Scan the entries below for the word "that". Copy out every line in which it occurs.
--- START ---
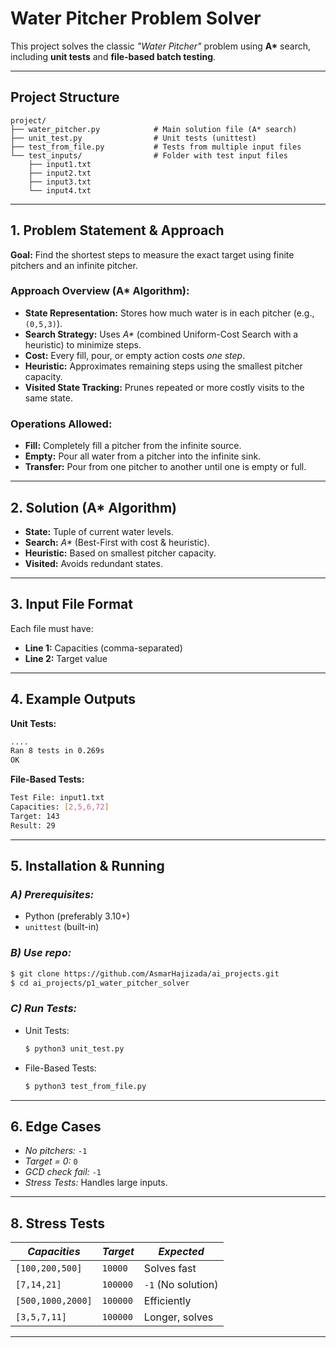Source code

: # **Water Pitcher Problem Solver**

This project solves the classic *"Water Pitcher"* problem using **A\*** search, including **unit tests** and **file-based batch testing**.

---

## **Project Structure**
```
project/
├── water_pitcher.py            # Main solution file (A* search)
├── unit_test.py                # Unit tests (unittest)
├── test_from_file.py           # Tests from multiple input files
└── test_inputs/                # Folder with test input files
    ├── input1.txt
    ├── input2.txt
    ├── input3.txt
    └── input4.txt
```
---

## **1. Problem Statement & Approach**
**Goal:** Find the shortest steps to measure the exact target using finite pitchers and an infinite pitcher.

### **Approach Overview (A\* Algorithm):**
- **State Representation:** Stores how much water is in each pitcher (e.g., `(0,5,3)`).  
- **Search Strategy:** Uses *A\** (combined Uniform-Cost Search with a heuristic) to minimize steps.  
- **Cost:** Every fill, pour, or empty action costs *one step*.  
- **Heuristic:** Approximates remaining steps using the smallest pitcher capacity.  
- **Visited State Tracking:** Prunes repeated or more costly visits to the same state.

### **Operations Allowed:**
- **Fill:** Completely fill a pitcher from the infinite source.  
- **Empty:** Pour all water from a pitcher into the infinite sink.  
- **Transfer:** Pour from one pitcher to another until one is empty or full.  

---

## **2. Solution (A\* Algorithm)**
- **State:** Tuple of current water levels.  
- **Search:** *A\** (Best-First with cost & heuristic).  
- **Heuristic:** Based on smallest pitcher capacity.  
- **Visited:** Avoids redundant states.

---


## **3. Input File Format**
Each file must have:
- **Line 1:** Capacities (comma-separated)  
- **Line 2:** Target value  
---

## **4. Example Outputs**
**Unit Tests:** 
```bash
....
Ran 8 tests in 0.269s
OK
```
**File-Based Tests:**
```bash
Test File: input1.txt
Capacities: [2,5,6,72]
Target: 143
Result: 29
```
---

## **5. Installation & Running**
### *A) Prerequisites:*  
- Python (preferably 3.10+)  
- `unittest` (built-in)
### *B) Use repo:*  
```bash
$ git clone https://github.com/AsmarHajizada/ai_projects.git
$ cd ai_projects/p1_water_pitcher_solver
```
### *C) Run Tests:*  
- Unit Tests:  
  ```bash
  $ python3 unit_test.py
  ```
- File-Based Tests:  
  ```bash
  $ python3 test_from_file.py
  ```
---

## **6. Edge Cases**
- *No pitchers:* `-1`  
- *Target = 0:* `0`  
- *GCD check fail:* `-1`  
- *Stress Tests:* Handles large inputs.
---

## **8. Stress Tests**
| *Capacities*               | *Target*   | *Expected*      |
|--------------------------|------------|-----------------|
| `[100,200,500]`         | `10000`   | Solves fast    |
| `[7,14,21]`             | `100000`  | `-1` (No solution) |
| `[500,1000,2000]`       | `100000`  | Efficiently    |
| `[3,5,7,11]`            | `100000`  | Longer, solves |
---
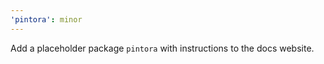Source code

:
 ```yaml
---
'pintora': minor
---
```


Add a placeholder package `pintora` with instructions to the docs website.
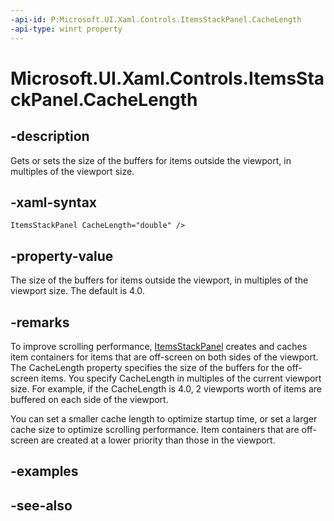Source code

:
 ```yaml
---
-api-id: P:Microsoft.UI.Xaml.Controls.ItemsStackPanel.CacheLength
-api-type: winrt property
---
```


<!-- Property syntax
public double CacheLength { get;  set; }
-->

# Microsoft.UI.Xaml.Controls.ItemsStackPanel.CacheLength

## -description
Gets or sets the size of the buffers for items outside the viewport, in multiples of the viewport size.

## -xaml-syntax
```xaml
ItemsStackPanel CacheLength="double" />
```


## -property-value
The size of the buffers for items outside the viewport, in multiples of the viewport size. The default is 4.0.

## -remarks
To improve scrolling performance, [ItemsStackPanel](itemsstackpanel.md) creates and caches item containers for items that are off-screen on both sides of the viewport. The CacheLength property specifies the size of the buffers for the off-screen items. You specify CacheLength in multiples of the current viewport size. For example, if the CacheLength is 4.0, 2 viewports worth of items are buffered on each side of the viewport.

You can set a smaller cache length to optimize startup time, or set a larger cache size to optimize scrolling performance. Item containers that are off-screen are created at a lower priority than those in the viewport.

## -examples

## -see-also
--- END ---
Response below
To improve scrolling performance, [ItemsStackPanel](itemsstackpanel.md) creates and caches item containers for items that are off-screen on both sides of the viewport. The CacheLength property specifies the size of the buffers for the off-screen items. You specify CacheLength in multiples of the current viewport size. For example, if the CacheLength is 4.0, 2 viewports worth of items are buffered on each side of the viewport.
You can set a smaller cache length to optimize startup time, or set a larger cache size to optimize scrolling performance. Item containers that are off-screen are created at a lower priority than those in the viewport.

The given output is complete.